Using “that” and “which”

That and which have distinct uses.

That introduces a restrictive clause, that is, the information in that clause is essential to the meaning of the sentence. Which introduces a nonrestrictive clause—the information in that clause is not essential to the meaning of the sentence—and therefore should be preceded by a comma. For example, in He supports programs that encourage young people, the “that” clause specifies what kinds of programs he supports. But in She supports Habitat for Humanity, which constructs houses for low-income buyers, the “which” clause adds incidental information—the information is nonessential to the main thrust of the sentence.

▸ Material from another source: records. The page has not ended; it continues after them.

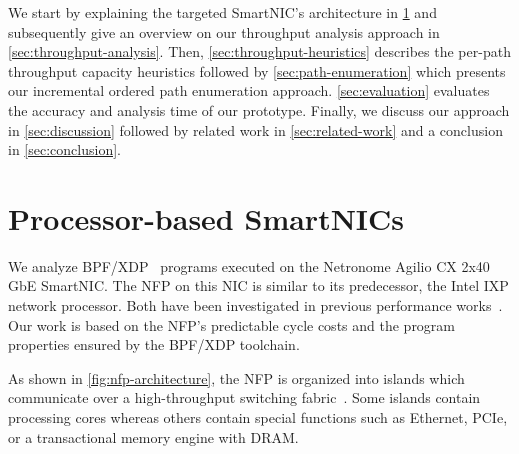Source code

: \documentclass[sigconf,screen,authordraft]{acmart}
\newcommand{\afblock}[1]{\noindent{\textbf{#1.}}}
\newcommand{\islandcolor}[1]{\textcolor{RWTHblau}{#1}}
\newcommand{\corecolor}[1]{\textcolor{RWTHgrun}{#1}}
\newcommand{\dramcolor}[1]{\textcolor{RWTHturkis}{#1}}
\newcommand{\fabriccolor}[1]{\textcolor{RWTHmagenta}{#1}}
\begin{document}
\afblock{Structure}
We start by explaining the targeted SmartNIC's architecture in \ref{sec:background} and subsequently give an overview on our throughput analysis approach in \ref{sec:throughput-analysis}.
Then, \ref{sec:throughput-heuristics} describes the per-path throughput capacity heuristics followed by \ref{sec:path-enumeration} which presents our incremental ordered path enumeration approach.
\ref{sec:evaluation} evaluates the accuracy and analysis time of our prototype.
Finally, we discuss our approach in \ref{sec:discussion} followed by related work in \ref{sec:related-work} and a conclusion in \ref{sec:conclusion}.


\section{Processor-based SmartNICs}
\label{sec:background}

We analyze BPF/XDP~\cite{XDP-offload,XDP} programs executed on the Netronome Agilio CX 2x40 GbE SmartNIC.
The \ac{NFP} on this NIC is similar to its predecessor, the Intel IXP network processor.
Both have been investigated in previous performance works~\cite{shangri-la,nova,ixp-partitioning,xdp-performance,p4-performance,clara,pcie-performance}.
Our work is based on the \ac{NFP}'s predictable cycle costs and the program properties ensured by the BPF/XDP toolchain.

\afblock{Islands}
As shown in \ref{fig:nfp-architecture}, the \ac{NFP} is organized into \islandcolor{islands} which communicate over a high-throughput \fabriccolor{switching fabric}~\cite{XDP-offload,composable-silicon,joy-of-micro-c}.
Some \islandcolor{islands} contain \corecolor{processing cores} whereas others contain special functions such as Ethernet, PCIe, or a transactional memory engine with \dramcolor{DRAM}.
\end{document}
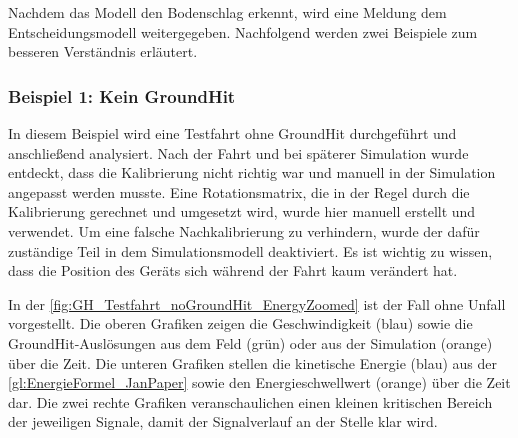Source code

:Nachdem das Modell den Bodenschlag erkennt, wird eine Meldung dem Entscheidungsmodell weitergegeben. Nachfolgend werden zwei Beispiele zum besseren Verständnis erläutert.

\subsubsection{Beispiel 1: Kein GroundHit}
In diesem Beispiel wird eine Testfahrt ohne GroundHit durchgeführt und anschließend analysiert. Nach der Fahrt und bei späterer Simulation wurde entdeckt, dass die Kalibrierung nicht richtig war und manuell in der Simulation angepasst werden musste. Eine Rotationsmatrix, die in der Regel durch die Kalibrierung gerechnet und umgesetzt wird, wurde hier manuell erstellt und verwendet. Um eine falsche Nachkalibrierung zu verhindern, wurde der dafür zuständige Teil in dem Simulationsmodell deaktiviert. Es ist wichtig zu wissen, dass die Position des Geräts sich während der Fahrt kaum verändert hat.



In der \autoref{fig:GH_Testfahrt_noGroundHit_EnergyZoomed} ist der Fall ohne Unfall vorgestellt.
Die oberen Grafiken zeigen die Geschwindigkeit (blau) sowie die GroundHit-Auslösungen aus dem Feld (grün) oder aus der Simulation (orange) über die Zeit.
Die unteren Grafiken stellen die kinetische Energie (blau) aus der \autoref{gl:EnergieFormel_JanPaper} sowie den Energieschwellwert (orange) über die Zeit dar.
Die zwei rechte Grafiken veranschaulichen einen kleinen kritischen Bereich der jeweiligen Signale, damit der Signalverlauf an der Stelle klar wird.


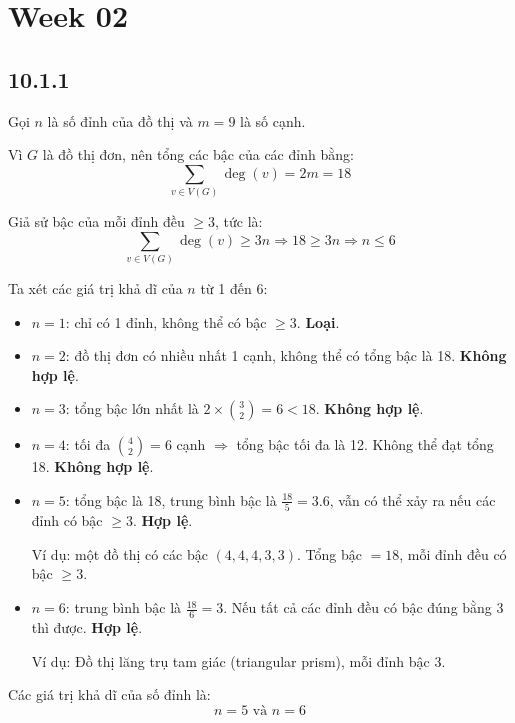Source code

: \documentclass{article}
\begin{document}
	
	\newpage
	\section*{Week 02}
	\subsection*{10.1.1}
	Gọi \( n \) là số đỉnh của đồ thị và \( m = 9 \) là số cạnh.
	
	Vì \( G \) là đồ thị đơn, nên tổng các bậc của các đỉnh bằng:
	\[
	\sum_{v \in V(G)} \deg(v) = 2m = 18
	\]
	
	Giả sử bậc của mỗi đỉnh đều \( \geq 3 \), tức là:
	\[
	\sum_{v \in V(G)} \deg(v) \geq 3n \Rightarrow 18 \geq 3n \Rightarrow n \leq 6
	\]
	
	Ta xét các giá trị khả dĩ của \( n \) từ 1 đến 6:
	
	\begin{itemize}
		\item \( n = 1 \): chỉ có 1 đỉnh, không thể có bậc \( \geq 3 \). \textbf{Loại}.
		\item \( n = 2 \): đồ thị đơn có nhiều nhất 1 cạnh, không thể có tổng bậc là 18. \textbf{Không hợp lệ}.
		\item \( n = 3 \): tổng bậc lớn nhất là \( 2 \times \binom{3}{2} = 6 < 18 \). \textbf{Không hợp lệ}.
		\item \( n = 4 \): tối đa \( \binom{4}{2} = 6 \) cạnh \(\Rightarrow\) tổng bậc tối đa là 12. Không thể đạt tổng 18. \textbf{Không hợp lệ}.
		\item \( n = 5 \): tổng bậc là 18, trung bình bậc là \( \frac{18}{5} = 3.6 \), vẫn có thể xảy ra nếu các đỉnh có bậc \( \geq 3 \). \textbf{Hợp lệ}.
		
		Ví dụ: một đồ thị có các bậc \( (4,4,4,3,3) \). Tổng bậc \( = 18 \), mỗi đỉnh đều có bậc \( \geq 3 \).
		
		\item \( n = 6 \): trung bình bậc là \( \frac{18}{6} = 3 \). Nếu tất cả các đỉnh đều có bậc đúng bằng 3 thì được. \textbf{Hợp lệ}.
		
		Ví dụ: Đồ thị lăng trụ tam giác (triangular prism), mỗi đỉnh bậc 3.
	\end{itemize}
	
	Các giá trị khả dĩ của số đỉnh là:
	\[
	\boxed{n = 5 \text{ và } n = 6}
	\]
	
\end{document}
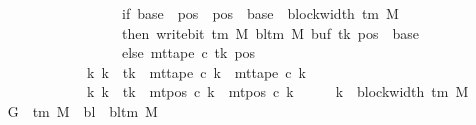 \begin{isabellebody}
\ \ \ \ \ \ \ \ \ \ \ \ \ \ \ \ \ \ \ \ if\ base\ {\isasymle}\ pos\ {\isasymand}\ pos\ {\isacharless}{\kern0pt}\ base\ {\isacharplus}{\kern0pt}\ {\isacharparenleft}{\kern0pt}block{\isacharunderscore}{\kern0pt}width\ {\isacharparenleft}{\kern0pt}{\isasymGamma}{\isacharunderscore}{\kern0pt}tm\ M{\isacharparenright}{\kern0pt}\ {\isacharminus}{\kern0pt}\ {}{\isacharparenright}{\kern0pt}\isanewline
\ \ \ \ \ \ \ \ \ \ \ \ \ \ \ \ \ \ \ \ then\ write{\isacharunderscore}{\kern0pt}bit\ {\isacharparenleft}{\kern0pt}{\isasymGamma}{\isacharunderscore}{\kern0pt}tm\ M{\isacharparenright}{\kern0pt}\ {\isacharparenleft}{\kern0pt}bl{\isacharunderscore}{\kern0pt}tm\ M{\isacharparenright}{\kern0pt}\ {\isacharparenleft}{\kern0pt}buf\ tk{\isacharparenright}{\kern0pt}\ {\isacharparenleft}{\kern0pt}pos\ {\isacharminus}{\kern0pt}\ base{\isacharparenright}{\kern0pt}\isanewline
\ \ \ \ \ \ \ \ \ \ \ \ \ \ \ \ \ \ \ \ else\ mt{\isacharunderscore}{\kern0pt}tape\ c{}\ tk\ pos{\isacharparenright}{\kern0pt}\isanewline
\ \ \ \ \ \ \ \ \ \ \ \ \ \ {\isasymand}\ {\isacharparenleft}{\kern0pt}{\isasymforall}k{\isacharprime}{\kern0pt}{\isachardot}{\kern0pt}\ k{\isacharprime}{\kern0pt}\ {\isasymnoteq}\ tk\ {\isasymlongrightarrow}\ mt{\isacharunderscore}{\kern0pt}tape\ c{\isacharprime}{\kern0pt}\ k{\isacharprime}{\kern0pt}\ {\isacharequal}{\kern0pt}\ mt{\isacharunderscore}{\kern0pt}tape\ c{}\ k{\isacharprime}{\kern0pt}{\isacharparenright}{\kern0pt}\isanewline
\ \ \ \ \ \ \ \ \ \ \ \ \ \ {\isasymand}\ {\isacharparenleft}{\kern0pt}{\isasymforall}k{\isacharprime}{\kern0pt}{\isachardot}{\kern0pt}\ k{\isacharprime}{\kern0pt}\ {\isasymnoteq}\ tk\ {\isasymlongrightarrow}\ mt{\isacharunderscore}{\kern0pt}pos\ c{\isacharprime}{\kern0pt}\ k{\isacharprime}{\kern0pt}\ {\isacharequal}{\kern0pt}\ mt{\isacharunderscore}{\kern0pt}pos\ c{}\ k{\isacharprime}{\kern0pt}{\isacharparenright}{\kern0pt}{\isachardoublequoteclose}\isanewline
%
\isadelimproof
%
\endisadelimproof
%
\isatagproof
{}\isamarkupfalse%
\ {\isacharminus}{\kern0pt}\isanewline
\ \ \isamarkupfalse%
\ {\isacharquery}{\kern0pt}k\ {\isacharequal}{\kern0pt}\ {\isachardoublequoteopen}block{\isacharunderscore}{\kern0pt}width\ {\isacharparenleft}{\kern0pt}{\isasymGamma}{\isacharunderscore}{\kern0pt}tm\ M{\isacharparenright}{\kern0pt}{\isachardoublequoteclose}\isanewline
\ \ \isamarkupfalse%
\ {\isacharquery}{\kern0pt}G\ {\isacharequal}{\kern0pt}\ {\isachardoublequoteopen}{\isasymGamma}{\isacharunderscore}{\kern0pt}tm\ M{\isachardoublequoteclose}\ \ {\isacharquery}{\kern0pt}bl\ {\isacharequal}{\kern0pt}\ {\isachardoublequoteopen}bl{\isacharunderscore}{\kern0pt}tm\ M{\isachardoublequoteclose}\isanewline

\end{isabellebody}
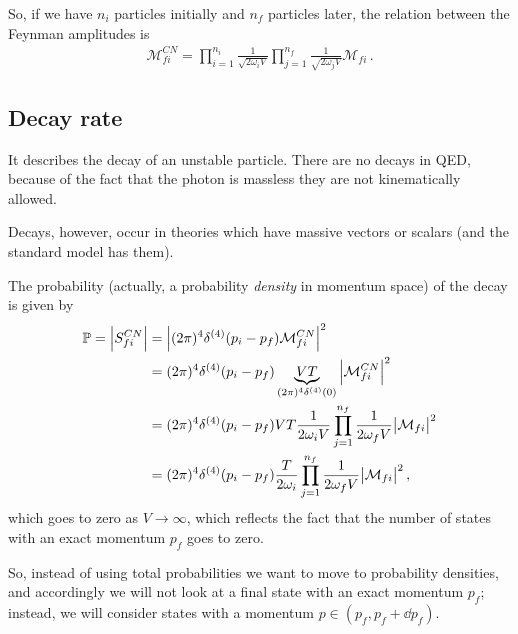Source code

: \documentclass[main.tex]{subfiles}
\begin{document}
So, if we have \(n_i\) particles initially and \(n_f\) particles later, the relation between the Feynman amplitudes is 
%
\begin{align}
\mathcal{M}_{fi}^{CN} = \prod_{i=1}^{n_i} \frac{1}{\sqrt{2 \omega_{i}V}}
\prod_{j=1}^{n_f} \frac{1}{\sqrt{2 \omega_{j}V}} \mathcal{M}_{fi}
\,.
\end{align}


\subsection{Decay rate}


It describes the decay of an unstable particle. There are no decays in QED, because of the fact that the photon is massless they are not kinematically allowed. 

Decays, however, occur in theories which have massive vectors or scalars (and the standard model has them). 

The probability (actually, a probability \emph{density} in momentum space) of the decay is given by 
%
\begin{align}
\mathbb{P} = \abs{S^{CN}_{fi}} 
&= \abs{(2 \pi )^{4} \delta^{(4)} (p_i - p_f) \mathcal{M}^{CN}_{fi}}^2  \\
&= (2 \pi )^{4} \delta^{(4)} (p_i-p_f) \underbrace{VT}_{(2 \pi )^{4} \delta^{(4)}(0)} \abs{\mathcal{M}_{fi}^{CN}}^2  \\
&=  (2 \pi )^{4} \delta^{(4)} (p_i-p_f) VT \frac{1}{2 \omega_{i} V} \prod_{j=1}^{n_f} \frac{1}{2 \omega_{f} V} \abs{\mathcal{M}_{fi}}^2   \\
&= (2 \pi )^{4} \delta^{(4)} (p_i - p_f) \frac{T}{2 \omega_{i}}
\prod_{j=1}^{n_f} \frac{1}{2 \omega_{f} V} \abs{\mathcal{M}_{fi}}^2
\,,
\end{align}
%
which goes to zero as \(V \to \infty \), which reflects the fact that the number of states with an exact momentum \(p_f\) goes to zero. 

So, instead of using total probabilities we want to move to probability densities, and accordingly we will not look at a final state with an exact momentum \(p_f\); instead, we will consider states with a momentum \(p \in (p_f, p_f + \dd{p_f})\). 
\end{document}
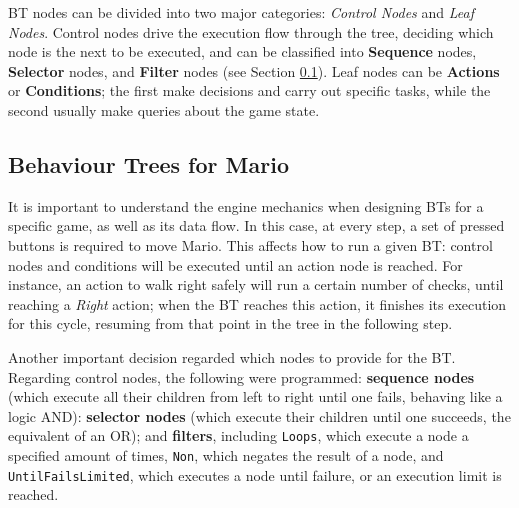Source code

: \documentclass[conference]{IEEEtran}
\begin{document}
BT nodes can be divided into two major categories:
\textit{Control Nodes} and \textit{Leaf Nodes}. Control nodes drive
the execution flow through the tree, deciding which node is the next to 
be executed, and can be classified into \textbf{Sequence} nodes,
\textbf{Selector} nodes, and \textbf{Filter} nodes (see Section \ref{subsec:bt4Mario}).
Leaf nodes can be \textbf{Actions} or \textbf{Conditions}; the first
make decisions and carry out specific tasks, while the second usually 
make queries about the game state.


\subsection{Behaviour Trees for Mario} \label{subsec:bt4Mario}

It is important to understand the engine mechanics
when designing BTs for a specific game, as well as its data flow.
In this case, at every step, a set of pressed buttons is required to move Mario.
This affects how to run a given BT: control nodes and conditions
will be executed until an action node is reached. For instance,
an action to walk right safely will run a certain number of checks,
until reaching a \textit{Right} action; when the 
BT reaches this action, it finishes its execution for this cycle, resuming 
from that point in the tree in the following step.


Another important decision regarded which nodes to provide for the BT.
Regarding control nodes, the following were programmed: 
\textbf{sequence nodes} (which execute all their children from
left to right until one fails, behaving like a logic AND):
\textbf{selector nodes} (which execute their children
until one succeeds, the equivalent of an OR); and 
\textbf{filters}, including \texttt{Loops}, which execute a node
a specified amount of times, \texttt{Non}, which negates the result of a
node, and \texttt{UntilFailsLimited}, which
executes a node until failure, or an execution limit is reached.
\end{document}
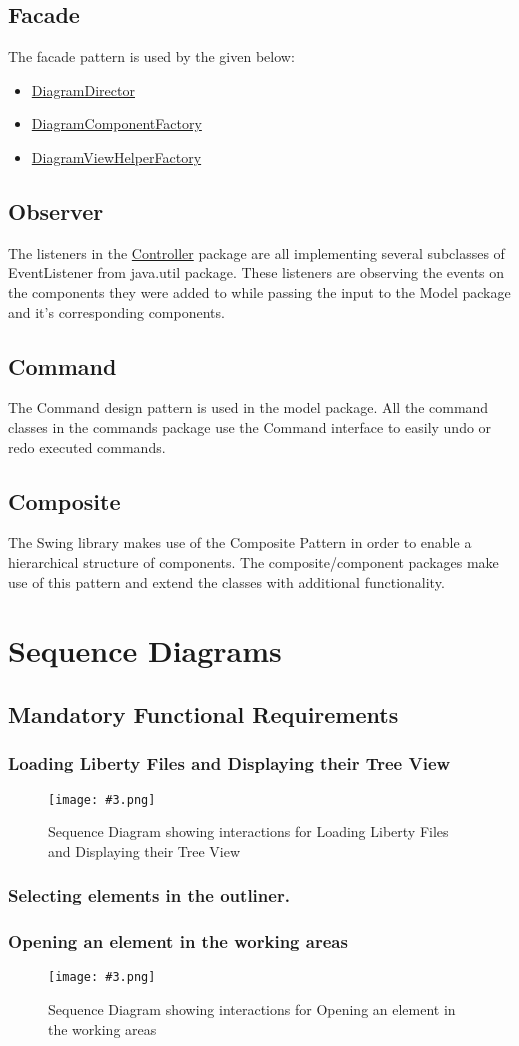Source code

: \documentclass[10pt,a4paper]{report}
\newcommand{\refer}[2]{\hyperref[#1]{\textcolor{col:reference}{#2}}}
\newcommand{\includeimage}[5]{
    \begin{figure}[H]
        #1
        \texttt{[image: \#3.png]}
        \caption{#4}
        \label{fig:#5}
    \end{figure}
}
\newcommand{\type}[1]{\textcolor{col:class}{#1}}
\newcommand{\packagebeginning}{edu.kit.informatik.pse.gelf} %
\newcommand{\lblroot}{lbl} %
\newcommand{\lblpackage}{} %
\newcommand{\lblpackageelement}{} %
\newcommand{\lblpackageelementmember}{} %
\newcommand{\lblpackageelementmemberparameter}{} %
\newcommand{\casclabelname}{\lblroot\lblpackage\lblpackageelement\lblpackageelementmember\lblpackageelementmemberparameter}
\newcommand{\casclabel}{\label{\casclabelname}}
\newcommand{\patternentry}[2]{
    #1{#2}
}
\newcommand{\pattern}[2]{
    \patternentry{\section}{#1}
    {#2}
}
\begin{document}
\pattern{Facade}{
    The facade pattern is used by the given below:
    \leavevmode \\
    \begin{itemize}
        \item \refer{\lblroot:view.diagrams:DiagramDirector}{DiagramDirector}
        \item \refer{\lblroot:view.diagrams.components:DiagramComponentFactory}{DiagramComponentFactory}
        \item \refer{\lblroot:view.diagrams.indicator:DiagramViewHelperFactory}{DiagramViewHelperFactory}
    \end{itemize}
}
\pattern{Observer}{The listeners in the \refer{\lblroot:controller.listeners}{Controller} package are all implementing several subclasses of \type{EventListener} from java.util package. These listeners are observing the events on the components they were added to while passing the input to the Model package and it's corresponding components.}
\pattern{Command}
{The Command design pattern is used in the model package.\newline
All the command classes in the commands package use the Command interface to easily undo or redo executed commands.}
\pattern{Composite}{
    The Swing library makes use of the Composite Pattern in order to enable a hierarchical structure of components. The composite/component packages make use of this pattern and extend the classes with additional functionality.
}

\chapter{Sequence Diagrams}
\section{Mandatory Functional Requirements}
\subsection{Loading Liberty Files and Displaying their Tree View}
\includeimage{}{0.23}{FR1-2}{Sequence Diagram showing interactions for Loading Liberty Files and Displaying their Tree View}{FR-1 and FR-2}
\subsection{Selecting elements in the outliner.}
\subsection{Opening an element in the working areas}
\includeimage{}{0.25}{FR-4}{Sequence Diagram showing interactions for Opening an element in the working areas}{FR-4}
\end{document}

IF THE PREVIOUS PARAGRAPH MADE YOUR HEAD SPIN, JUST GO BY THIS: “If you see a which without a comma before it, nine times out of ten it needs to be a that. The one other time, it needs a comma. Your choice, then, is between comma-which and that. Use that whenever you can.” A LITTLE MORE GUIDANCE: “First, if you cannot omit the clause without changing the basic meaning, the clause is restrictive; use that without a comma. Second, if you can omit the clause without changing the basic meaning, the clause is nonrestrictive; use a comma plus which. Third, if you ever find yourself using a which that doesn't follow a comma, it probably needs to be a that.”